Business practice used to inflate sales

Channel stuffing, also known as trade loading, is a business practice in which a company, or a sales force within a company, inflates its sales figures by forcing more products through a distribution channel than the channel is capable of selling. This can be the result of a company attempting to inflate its sales figures. Alternatively, it can be a consequence of a poorly managed sales force attempting to meet short-term objectives and quotas in a way that is detrimental to a company in the long term.

Channel stuffing has a number of long-term consequences for a company. Firstly, distributors will often return any unsold goods to the company, incurring a carrying cost and also developing a backlog of product inventory. Wildly fluctuating demand, combined with the excess inventory, leads to costly overtime and factory shutdowns. Even mild channel stuffing can spiral out of control as the sales department works to make up for prior overselling. Discounts used to drive trade loading can greatly affect profits, and even help establish gray market channels, because salespeople no longer adequately qualify their prospects.

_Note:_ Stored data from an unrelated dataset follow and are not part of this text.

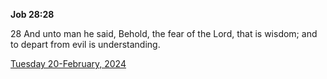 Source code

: **Job 28:28**

28 And unto man he said, Behold, the fear of the Lord, that is wisdom; and to depart from evil is understanding. 

[Tuesday 20-February, 2024](https://getbible.life/kjv/Job/28/28)
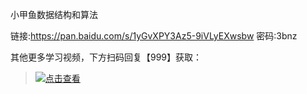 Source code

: 小甲鱼数据结构和算法

链接:https://pan.baidu.com/s/1yGvXPY3Az5-9iVLyEXwsbw  密码:3bnz

其他更多学习视频，下方扫码回复【999】获取：

> [![点击查看](https://www.geekxh.com/code.png)](https://www.geekxh.com/code.png) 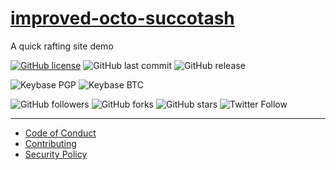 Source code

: # [improved-octo-succotash](https://zealous-cray-ab03c3.netlify.app/)
A quick rafting site demo

[![GitHub license](https://img.shields.io/github/license/shgysk8zer0/improved-octo-succotash.svg)](https://github.com/shgysk8zer0/improved-octo-succotash/blob/master/LICENSE)
![GitHub last commit](https://img.shields.io/github/last-commit/shgysk8zer0/improved-octo-succotash.svg)
![GitHub release](https://img.shields.io/github/release/shgysk8zer0/improved-octo-succotash.svg)

![Keybase PGP](https://img.shields.io/keybase/pgp/shgysk8zer0.svg)
![Keybase BTC](https://img.shields.io/keybase/btc/shgysk8zer0.svg)

![GitHub followers](https://img.shields.io/github/followers/shgysk8zer0.svg?style=social)
![GitHub forks](https://img.shields.io/github/forks/shgysk8zer0/improved-octo-succotash.svg?style=social)
![GitHub stars](https://img.shields.io/github/stars/shgysk8zer0/improved-octo-succotash.svg?style=social)
![Twitter Follow](https://img.shields.io/twitter/follow/shgysk8zer0.svg?style=social)
- - -

- [Code of Conduct](./.github/CODE_OF_CONDUCT.md)
- [Contributing](./.github/CONTRIBUTING.md)
- [Security Policy](./.github/SECURITY.md)
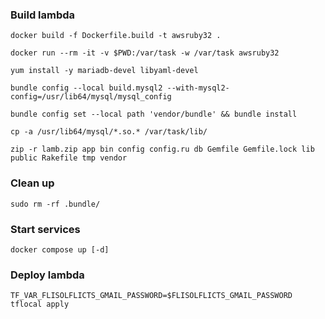 ### Build lambda

    docker build -f Dockerfile.build -t awsruby32 .

    docker run --rm -it -v $PWD:/var/task -w /var/task awsruby32

    yum install -y mariadb-devel libyaml-devel

    bundle config --local build.mysql2 --with-mysql2-config=/usr/lib64/mysql/mysql_config

    bundle config set --local path 'vendor/bundle' && bundle install

    cp -a /usr/lib64/mysql/*.so.* /var/task/lib/

    zip -r lamb.zip app bin config config.ru db Gemfile Gemfile.lock lib public Rakefile tmp vendor

### Clean up

    sudo rm -rf .bundle/

### Start services

    docker compose up [-d]

### Deploy lambda

    TF_VAR_FLISOLFLICTS_GMAIL_PASSWORD=$FLISOLFLICTS_GMAIL_PASSWORD tflocal apply
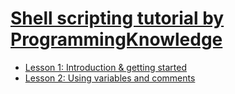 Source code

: 
# [Shell scripting tutorial by ProgrammingKnowledge](https://www.youtube.com/playlist?list=PLS1QulWo1RIYmaxcEqw5JhK3b-6rgdWO_)
- [Lesson 1: Introduction & getting started](lesson-01.md)
- [Lesson 2: Using variables and comments](lesson-02.md)
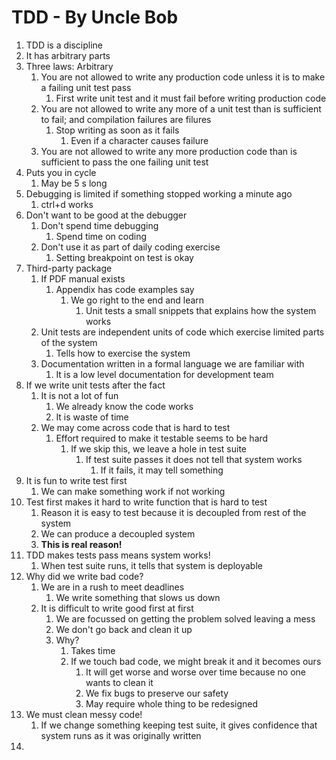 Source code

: # TDD - By Uncle Bob #
1. TDD is a discipline
2. It has arbitrary parts
3. Three laws: Arbitrary
	1. You are not allowed to write any production code unless it is to make a failing unit test pass
		1. First write unit test and it must fail before writing production code
	2. You are not allowed to write any more of a unit test than is sufficient to fail; and compilation failures are filures
		1. Stop writing as soon as it fails
			1. Even if a character causes failure
	3. You are not allowed to write any more production code than is sufficient to pass the one failing unit test
4. Puts you in cycle
	1. May be 5 s long
5. Debugging is limited if something stopped working a minute ago
	1. ctrl+d works
6. Don't want to be good at the debugger
	1. Don't spend time debugging
		1. Spend time on coding
	2. Don't use it as part of daily coding exercise
		1. Setting breakpoint on test is okay
7. Third-party package
	1. If PDF manual exists
		1. Appendix has code examples say
			1. We go right to the end and learn
				1. Unit tests a small snippets that explains how the system works
	2. Unit tests are independent units of code which exercise limited parts of the system
		1. Tells how to exercise the system
	3. Documentation written in a formal language we are familiar with
		1. It is a low level documentation for development team
8. If we write unit tests after the fact
	1. It is not a lot of fun
		1. We already know the code works
		2. It is waste of time
	2. We may come across code that is hard to test
		1. Effort required to make it testable seems to be hard
			1. If we skip this, we leave a hole in test suite
				1. If test suite passes it does not tell that system works
					1. If it fails, it may tell something
9. It is fun to write test first
	1. We can make something work if not working
10. Test first makes it hard to write function that is hard to test
	1. Reason it is easy to test because it is decoupled from rest of the system
	2. We can produce a decoupled system
	3. **This is real reason!**
11. TDD makes tests pass means system works!
	1. When test suite runs, it tells that system is deployable
12. Why did we write bad code?
	1. We are in a rush to meet deadlines
		1. We write something that slows us down
	2. It is difficult to write good first at first
		1. We are focussed on getting the problem solved leaving a mess
		2. We don't go back and clean it up
		3. Why?
			1. Takes time
			2. If we touch bad code, we might break it and it becomes ours
				1. It will get worse and worse over time because no one wants to clean it
				2. We fix bugs to preserve our safety
				3. May require whole thing to be redesigned
13. We must clean messy code!
	1. If we change something keeping test suite, it gives confidence that system runs as it was originally written
14.  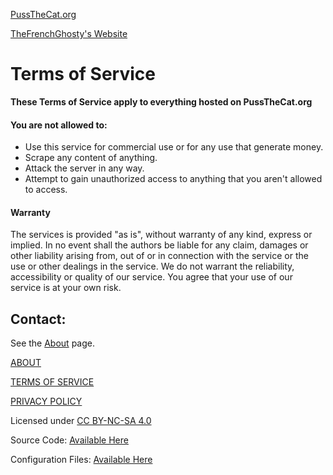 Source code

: [PussTheCat.org](https://pussthecat.org/)

[TheFrenchGhosty's Website](https://thefrenchghosty.me/)

**Terms of Service**
====================

**These Terms of Service apply to everything hosted on PussTheCat.org**

#### **You are not allowed to:**

  

* Use this service for commercial use or for any use that generate money.
* Scrape any content of anything.
* Attack the server in any way.
* Attempt to gain unauthorized access to anything that you aren't allowed to access.

  
  

#### **Warranty**

  

The services is provided "as is", without warranty of any kind, express or implied. In no event shall the authors be liable for any claim, damages or other liability arising from, out of or in connection with the service or the use or other dealings in the service. We do not warrant the reliability, accessibility or quality of our service. You agree that your use of our service is at your own risk.

  
  

**Contact:**
------------

See the [About](https://pussthecat.org/about/) page.

  
  
  

[ABOUT](https://pussthecat.org/about/)

[TERMS OF SERVICE](#)

[PRIVACY POLICY](https://pussthecat.org/privacy/)

  
  
  

Licensed under [CC BY-NC-SA 4.0](https://creativecommons.org/licenses/by-nc-sa/4.0/)

  

Source Code: [Available Here](https://github.com/PussTheCat-org/PussTheCat.org)

Configuration Files: [Available Here](https://github.com/PussTheCat-org/PussTheCat.org-Configs)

Occasionally, distribution channels such as large retailers have been known to identify the practice of channel stuffing by their suppliers, and use the phenomenon to their advantage. That is done by holding back on orders until the end of a supplier's quota period. The supplier's sales force then panics, and sells a large amount of the product under more favorable terms than they would under ordinary circumstances. At the beginning of the next period, no new orders are placed, and, barring any action, the cycle is then repeated. That affects customers, creating gluts and shortages as buyers turn to competing products.

Corporations have been known to engage in channel stuffing and hide the activity from their investors. In the United States, the U.S. Securities and Exchange Commission has in some cases litigated against such corporations, and private class-action suits have been filed. Channel stuffing might also be part of a broader pattern of financial impropriety.